Ha, bir de Gümüşlük, tabii. Yıllar önce bir söyleşide kendinden söz ederken Gümüşlük’ü de katmıştı işin içine: “Anlayacağınız koskoca bir sektörün bir yerlerindeyim ben de herkes gibi. Kimileri için Artiz Celal, kimileri için oyun yazarı, bazıları için hiçbir şey. Gümüşlük sakinleri içinse pimpirikli, aylak bir yazlıkçıyım. Bu malın toplamı bu işte.” Çiçek Taksi dizisindeki Artiz Celal’i hatırlarsınız herhalde.
İYİ Kİ CESARET VERMİŞLER
Bir Gümüşlük resmi var: Jazz Kafe karşıda. Ortaya doğru bir hanım elinde torbalarla yürüyor. “Bu Müge” diyor Civan. “Müge Gürman. Pazardan geliyor. Bu da kocası Cengiz” Babası da verandada oturuyormuş. Herkesi tek tek gösteriyor. Sol ortada bir karakter var, o da garsonmuş. “Geldi, ‘Beni de çizmişsin ağbi’ dedi” diyor. Ee, orada değil mi? Dostane resimler, dost dolu, gençlik yıllarıyla dolu.

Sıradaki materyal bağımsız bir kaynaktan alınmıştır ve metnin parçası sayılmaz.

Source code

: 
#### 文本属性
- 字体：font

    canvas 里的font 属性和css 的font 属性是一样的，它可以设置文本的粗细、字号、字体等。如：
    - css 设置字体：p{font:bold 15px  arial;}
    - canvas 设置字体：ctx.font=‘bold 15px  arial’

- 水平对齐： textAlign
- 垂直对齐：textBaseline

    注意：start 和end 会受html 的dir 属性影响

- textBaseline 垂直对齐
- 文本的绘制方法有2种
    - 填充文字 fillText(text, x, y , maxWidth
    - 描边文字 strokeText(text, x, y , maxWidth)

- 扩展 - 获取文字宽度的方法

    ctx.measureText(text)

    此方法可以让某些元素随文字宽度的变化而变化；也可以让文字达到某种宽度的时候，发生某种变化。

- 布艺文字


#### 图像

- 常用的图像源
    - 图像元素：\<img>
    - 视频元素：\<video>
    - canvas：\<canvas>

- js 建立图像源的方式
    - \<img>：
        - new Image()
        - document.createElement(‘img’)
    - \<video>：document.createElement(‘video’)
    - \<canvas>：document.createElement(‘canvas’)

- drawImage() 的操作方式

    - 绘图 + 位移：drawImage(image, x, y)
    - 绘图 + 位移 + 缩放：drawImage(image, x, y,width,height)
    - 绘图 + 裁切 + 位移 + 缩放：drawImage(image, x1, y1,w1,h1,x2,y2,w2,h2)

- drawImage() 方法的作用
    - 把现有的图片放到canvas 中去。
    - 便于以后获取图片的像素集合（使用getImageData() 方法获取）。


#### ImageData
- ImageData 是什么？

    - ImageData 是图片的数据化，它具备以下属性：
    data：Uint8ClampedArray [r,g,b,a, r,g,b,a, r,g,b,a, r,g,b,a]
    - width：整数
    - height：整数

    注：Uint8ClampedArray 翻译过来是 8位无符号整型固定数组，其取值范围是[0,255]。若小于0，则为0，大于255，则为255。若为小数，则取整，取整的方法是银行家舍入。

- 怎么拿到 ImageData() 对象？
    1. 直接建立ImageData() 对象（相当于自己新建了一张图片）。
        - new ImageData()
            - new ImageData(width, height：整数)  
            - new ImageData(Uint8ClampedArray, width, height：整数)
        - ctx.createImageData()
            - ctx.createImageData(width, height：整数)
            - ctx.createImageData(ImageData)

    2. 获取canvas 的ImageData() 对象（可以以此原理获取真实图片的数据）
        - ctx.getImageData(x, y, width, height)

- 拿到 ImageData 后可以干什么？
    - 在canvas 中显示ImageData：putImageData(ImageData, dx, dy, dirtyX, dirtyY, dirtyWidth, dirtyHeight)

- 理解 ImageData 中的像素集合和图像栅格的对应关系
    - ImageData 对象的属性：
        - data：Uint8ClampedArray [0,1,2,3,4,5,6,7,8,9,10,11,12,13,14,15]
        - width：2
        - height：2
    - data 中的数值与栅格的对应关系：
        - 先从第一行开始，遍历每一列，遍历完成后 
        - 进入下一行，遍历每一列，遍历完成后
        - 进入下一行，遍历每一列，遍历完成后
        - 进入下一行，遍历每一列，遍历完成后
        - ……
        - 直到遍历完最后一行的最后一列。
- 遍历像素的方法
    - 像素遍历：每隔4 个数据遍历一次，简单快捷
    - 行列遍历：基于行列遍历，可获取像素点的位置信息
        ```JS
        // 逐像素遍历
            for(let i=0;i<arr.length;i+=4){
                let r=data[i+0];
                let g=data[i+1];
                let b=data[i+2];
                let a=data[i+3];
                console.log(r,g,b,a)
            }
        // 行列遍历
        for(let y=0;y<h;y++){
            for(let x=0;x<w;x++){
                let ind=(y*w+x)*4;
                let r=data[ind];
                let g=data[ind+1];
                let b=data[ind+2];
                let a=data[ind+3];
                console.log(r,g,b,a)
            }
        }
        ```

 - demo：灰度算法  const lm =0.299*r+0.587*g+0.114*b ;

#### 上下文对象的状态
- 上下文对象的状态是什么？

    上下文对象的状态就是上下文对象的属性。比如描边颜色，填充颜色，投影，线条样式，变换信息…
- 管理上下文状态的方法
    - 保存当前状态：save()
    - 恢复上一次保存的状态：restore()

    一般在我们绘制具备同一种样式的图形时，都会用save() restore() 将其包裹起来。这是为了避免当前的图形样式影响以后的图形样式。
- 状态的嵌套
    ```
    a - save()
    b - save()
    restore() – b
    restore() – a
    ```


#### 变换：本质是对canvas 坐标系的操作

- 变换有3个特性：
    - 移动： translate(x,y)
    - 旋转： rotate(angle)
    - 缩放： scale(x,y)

En önce tiyatro oyuncusuydu. Sonra oyun yazarı oldu. Sonra da ressam. “Evet, çok severek resim yapıyorum. Ama korka korka paylaştığım resimleri dostlarım beğenip de beni yüreklendirmeseydi onlar da öncekiler gibi yersizlik ve yetersizlik gibi nedenlerle yok edilecekti” diyor. İyi ki cesaret vermişler.
Sergi kataloğunda, “Şu an yazı makinemin başında ama resimlerimin tam karşısındayım” diyordu. “Onlara bakarken yaşanan anların ötesine geçtiğimi hissediyorum. Yaşadıklarımı, yazdıklarımı, oynadıklarımı, sevdiklerimi, yitirip özlediklerimi, zaman karşısındaki aciziyetimi, acemiliğimi, yası tutulmamış ölümlerimi, çocuksu ve aceleci hallerimi. Kısacası tüm hayatımı ve içimi görüyorum.”
Çok büyük bir boşluk kaldı senden geriye, Civan. Güle güle!